Felca reage à condenação de Hytalo Santos por exploração de menores
Influenciador que denunciou o caso comemora decisão da Justiça e destaca importância da mobilização pública

O influenciador Felipe Bressanim Pereira, conhecido como Felca, reagiu publicamente à condenação de Hytalo Santos e do marido, Israel Vicente, por exploração de conteúdo pornográfico envolvendo adolescentes. A decisão foi proferida pela Justiça da Paraíba no último domingo (22).
Felca, que foi responsável por denunciar o caso, usou as redes sociais para comemorar o resultado e agradecer o apoio recebido durante a repercussão das denúncias.
“Hytalo Santos foi enfim condenado a 11 anos de prisão depois de investigação da denúncia de exploração de conteúdo infantil, o crédito é de cada um de vocês que acompanharam e deram atenção ao caso”, afirmou.
O influenciador também destacou a importância da conscientização e da denúncia de crimes semelhantes.
“A conscientização que fizemos importa. Nunca pare de denunciar, expor o que tá errado, compartilhar informações e lutar pelo que acredita. Somos fortes e a justiça pode demorar, mas chega”, completou.
Condenação e penas
A Justiça condenou Hytalo Santos a 11 anos e 4 meses de prisão, enquanto Israel Vicente recebeu pena de 8 anos e 10 meses de prisão.
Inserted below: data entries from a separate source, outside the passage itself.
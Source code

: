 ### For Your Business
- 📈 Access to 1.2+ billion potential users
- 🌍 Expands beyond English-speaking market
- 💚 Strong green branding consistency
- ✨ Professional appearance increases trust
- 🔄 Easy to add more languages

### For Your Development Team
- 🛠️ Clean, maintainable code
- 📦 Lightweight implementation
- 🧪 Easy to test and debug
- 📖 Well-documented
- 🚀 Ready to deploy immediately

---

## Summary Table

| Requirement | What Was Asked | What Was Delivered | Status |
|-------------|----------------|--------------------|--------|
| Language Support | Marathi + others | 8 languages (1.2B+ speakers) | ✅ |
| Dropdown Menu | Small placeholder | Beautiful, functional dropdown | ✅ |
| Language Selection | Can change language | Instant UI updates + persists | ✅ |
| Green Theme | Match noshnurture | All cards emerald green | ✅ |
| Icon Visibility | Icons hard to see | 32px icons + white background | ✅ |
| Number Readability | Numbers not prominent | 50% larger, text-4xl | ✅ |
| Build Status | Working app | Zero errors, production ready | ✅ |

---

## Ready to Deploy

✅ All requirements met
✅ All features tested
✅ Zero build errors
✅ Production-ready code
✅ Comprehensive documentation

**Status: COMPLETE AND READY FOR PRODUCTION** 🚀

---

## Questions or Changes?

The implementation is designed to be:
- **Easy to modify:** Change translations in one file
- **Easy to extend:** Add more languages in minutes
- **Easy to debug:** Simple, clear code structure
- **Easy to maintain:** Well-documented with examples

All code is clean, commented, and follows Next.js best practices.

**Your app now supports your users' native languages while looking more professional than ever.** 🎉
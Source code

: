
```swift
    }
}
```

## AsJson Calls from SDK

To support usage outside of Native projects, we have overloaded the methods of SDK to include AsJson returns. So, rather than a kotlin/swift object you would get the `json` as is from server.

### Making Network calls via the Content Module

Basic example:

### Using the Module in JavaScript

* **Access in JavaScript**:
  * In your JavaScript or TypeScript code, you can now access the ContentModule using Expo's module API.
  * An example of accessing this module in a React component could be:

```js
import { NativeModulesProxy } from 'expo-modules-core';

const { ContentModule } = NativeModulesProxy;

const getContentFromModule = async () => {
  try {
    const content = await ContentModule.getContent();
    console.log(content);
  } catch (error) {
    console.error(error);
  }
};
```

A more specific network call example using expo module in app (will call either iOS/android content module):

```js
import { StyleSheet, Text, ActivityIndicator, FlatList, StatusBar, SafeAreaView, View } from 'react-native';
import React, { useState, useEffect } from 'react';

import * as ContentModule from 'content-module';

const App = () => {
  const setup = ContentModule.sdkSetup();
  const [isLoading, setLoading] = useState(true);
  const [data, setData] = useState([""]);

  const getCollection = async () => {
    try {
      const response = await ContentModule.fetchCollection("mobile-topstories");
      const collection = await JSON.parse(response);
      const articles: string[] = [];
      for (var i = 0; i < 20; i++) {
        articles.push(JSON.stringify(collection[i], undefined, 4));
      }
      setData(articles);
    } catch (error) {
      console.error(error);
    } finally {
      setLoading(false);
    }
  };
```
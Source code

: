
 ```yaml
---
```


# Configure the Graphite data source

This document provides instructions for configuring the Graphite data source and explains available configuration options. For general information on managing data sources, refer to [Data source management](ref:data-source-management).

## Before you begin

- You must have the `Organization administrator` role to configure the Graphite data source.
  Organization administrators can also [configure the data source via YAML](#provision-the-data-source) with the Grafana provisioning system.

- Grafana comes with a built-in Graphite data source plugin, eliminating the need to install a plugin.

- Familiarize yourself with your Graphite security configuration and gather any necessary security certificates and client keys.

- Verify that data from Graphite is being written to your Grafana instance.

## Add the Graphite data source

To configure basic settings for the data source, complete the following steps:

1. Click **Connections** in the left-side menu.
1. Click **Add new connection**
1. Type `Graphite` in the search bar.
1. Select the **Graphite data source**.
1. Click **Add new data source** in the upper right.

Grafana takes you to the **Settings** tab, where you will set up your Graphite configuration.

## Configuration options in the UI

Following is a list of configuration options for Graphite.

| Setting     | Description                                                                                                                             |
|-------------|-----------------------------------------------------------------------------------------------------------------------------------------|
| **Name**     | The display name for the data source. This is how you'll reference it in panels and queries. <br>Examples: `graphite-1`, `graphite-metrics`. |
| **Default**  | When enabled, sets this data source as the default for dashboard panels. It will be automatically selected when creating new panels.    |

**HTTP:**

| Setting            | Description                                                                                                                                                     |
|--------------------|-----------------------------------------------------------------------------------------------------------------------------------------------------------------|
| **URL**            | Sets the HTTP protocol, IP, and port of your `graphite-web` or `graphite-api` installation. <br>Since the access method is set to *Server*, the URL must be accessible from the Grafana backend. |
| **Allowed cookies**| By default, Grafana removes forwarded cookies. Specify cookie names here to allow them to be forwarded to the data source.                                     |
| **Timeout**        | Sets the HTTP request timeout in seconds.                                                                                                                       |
Ambos permanecem presos preventivamente.
Além das penas, a decisão determinou:
Pagamento de indenização por danos morais no valor de R$ 500 mil
Aplicação de 360 dias-multa para cada réu
Manutenção da prisão preventiva
Segundo a sentença, os adolescentes eram inseridos em um ambiente controlado, descrito como semelhante a um “reality show”, onde eram colocados em situações consideradas de risco extremo e exploração de vulnerabilidade.
Defesa e desdobramentos
A defesa do casal criticou a decisão e informou que segue com medidas judiciais, incluindo pedido de habeas corpus junto ao Superior Tribunal de Justiça, que já havia negado solicitações anteriores.
Hytalo Santos e Israel Vicente estão presos desde 15 de agosto, após denúncias envolvendo crimes de exploração sexual, tráfico de pessoas e produção de conteúdo com menores para redes sociais.
Após a repercussão nacional do caso, a Justiça também determinou:
Suspensão dos perfis de Hytalo nas redes sociais
Proibição de contato com menores envolvidos nas investigações
Desmonetização dos conteúdos
Apreensão de aparelhos eletrônicos
A condenação em primeira instância ainda cabe recurso.